• [Exercise objective] Tally the lines of the records that contain the string "WHERE", then give the total and nothing more.
----
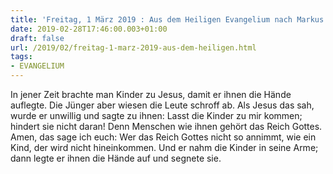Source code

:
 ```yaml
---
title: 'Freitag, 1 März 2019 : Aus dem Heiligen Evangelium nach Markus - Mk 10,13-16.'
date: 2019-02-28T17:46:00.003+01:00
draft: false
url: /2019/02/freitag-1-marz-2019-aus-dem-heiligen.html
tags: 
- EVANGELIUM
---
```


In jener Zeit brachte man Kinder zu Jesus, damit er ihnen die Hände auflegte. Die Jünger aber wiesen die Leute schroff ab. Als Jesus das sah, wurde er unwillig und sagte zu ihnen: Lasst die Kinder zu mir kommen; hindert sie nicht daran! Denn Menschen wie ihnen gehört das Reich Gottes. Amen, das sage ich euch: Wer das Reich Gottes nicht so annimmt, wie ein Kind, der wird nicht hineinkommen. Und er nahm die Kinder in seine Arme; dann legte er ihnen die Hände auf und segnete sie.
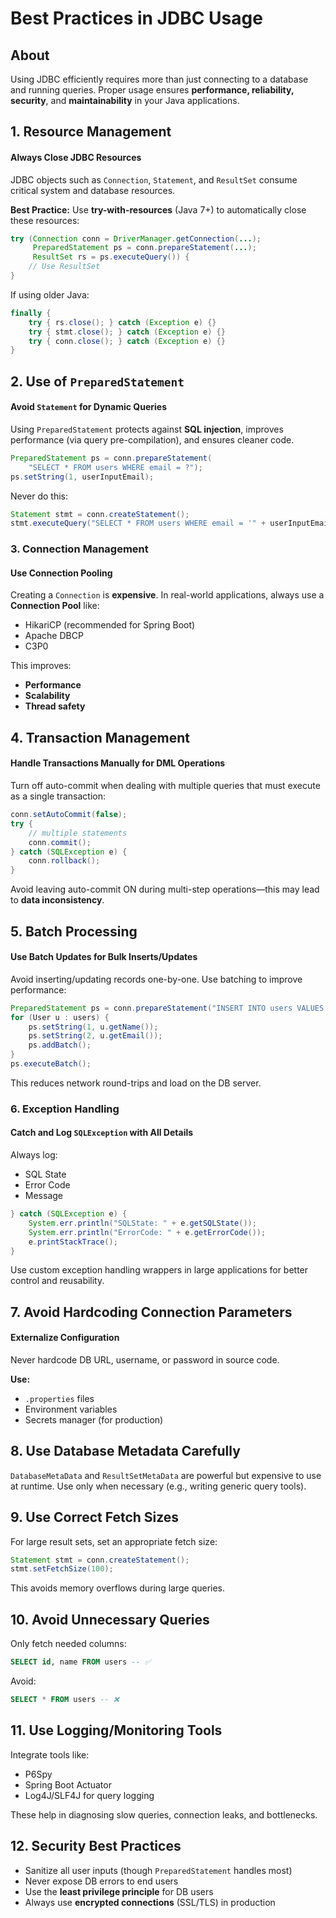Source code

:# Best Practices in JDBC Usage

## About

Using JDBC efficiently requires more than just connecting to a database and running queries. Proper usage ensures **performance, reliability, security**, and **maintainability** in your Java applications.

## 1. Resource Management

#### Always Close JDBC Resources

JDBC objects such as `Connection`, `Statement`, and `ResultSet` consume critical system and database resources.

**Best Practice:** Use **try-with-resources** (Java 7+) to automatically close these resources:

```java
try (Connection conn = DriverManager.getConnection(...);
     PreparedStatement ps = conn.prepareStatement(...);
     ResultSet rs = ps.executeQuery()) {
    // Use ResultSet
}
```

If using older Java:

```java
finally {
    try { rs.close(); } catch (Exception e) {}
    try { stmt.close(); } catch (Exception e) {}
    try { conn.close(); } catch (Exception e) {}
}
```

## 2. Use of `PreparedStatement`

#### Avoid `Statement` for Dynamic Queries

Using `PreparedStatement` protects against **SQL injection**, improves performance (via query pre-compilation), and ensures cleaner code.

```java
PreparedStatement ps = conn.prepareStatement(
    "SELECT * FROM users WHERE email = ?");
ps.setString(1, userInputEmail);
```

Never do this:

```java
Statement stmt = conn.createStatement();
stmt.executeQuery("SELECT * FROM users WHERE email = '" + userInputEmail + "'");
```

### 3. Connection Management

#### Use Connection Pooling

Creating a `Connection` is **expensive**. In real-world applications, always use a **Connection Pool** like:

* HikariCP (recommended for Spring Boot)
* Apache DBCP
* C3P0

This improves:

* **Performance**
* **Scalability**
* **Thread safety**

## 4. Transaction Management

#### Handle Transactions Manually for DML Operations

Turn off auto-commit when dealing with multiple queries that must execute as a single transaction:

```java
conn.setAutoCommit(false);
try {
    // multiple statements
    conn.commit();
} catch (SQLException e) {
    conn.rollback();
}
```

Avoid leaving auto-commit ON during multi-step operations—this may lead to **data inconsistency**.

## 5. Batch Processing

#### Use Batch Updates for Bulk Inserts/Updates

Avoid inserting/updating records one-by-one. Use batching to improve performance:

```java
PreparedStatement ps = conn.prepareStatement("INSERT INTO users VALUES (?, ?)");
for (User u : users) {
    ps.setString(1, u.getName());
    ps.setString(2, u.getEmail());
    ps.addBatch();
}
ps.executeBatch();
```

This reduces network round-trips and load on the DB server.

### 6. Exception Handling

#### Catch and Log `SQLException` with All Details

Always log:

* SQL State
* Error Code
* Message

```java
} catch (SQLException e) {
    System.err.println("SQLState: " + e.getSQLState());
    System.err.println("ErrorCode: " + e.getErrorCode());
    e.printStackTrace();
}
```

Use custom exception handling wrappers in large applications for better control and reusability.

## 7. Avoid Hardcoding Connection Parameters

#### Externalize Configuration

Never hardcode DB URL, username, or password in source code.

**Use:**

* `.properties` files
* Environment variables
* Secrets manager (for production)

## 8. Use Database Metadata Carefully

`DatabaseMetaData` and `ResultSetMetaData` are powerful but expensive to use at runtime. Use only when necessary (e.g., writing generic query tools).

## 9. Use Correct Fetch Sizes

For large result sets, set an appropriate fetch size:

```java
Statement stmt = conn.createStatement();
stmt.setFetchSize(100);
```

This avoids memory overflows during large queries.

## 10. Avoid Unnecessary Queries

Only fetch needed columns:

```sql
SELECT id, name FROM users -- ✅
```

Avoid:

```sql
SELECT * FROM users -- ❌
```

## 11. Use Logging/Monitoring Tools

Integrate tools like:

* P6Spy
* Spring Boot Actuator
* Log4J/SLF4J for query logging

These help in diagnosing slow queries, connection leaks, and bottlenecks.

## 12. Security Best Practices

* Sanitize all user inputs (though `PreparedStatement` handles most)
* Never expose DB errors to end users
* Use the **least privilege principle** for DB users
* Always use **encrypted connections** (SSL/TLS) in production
----
• [Task answer] 2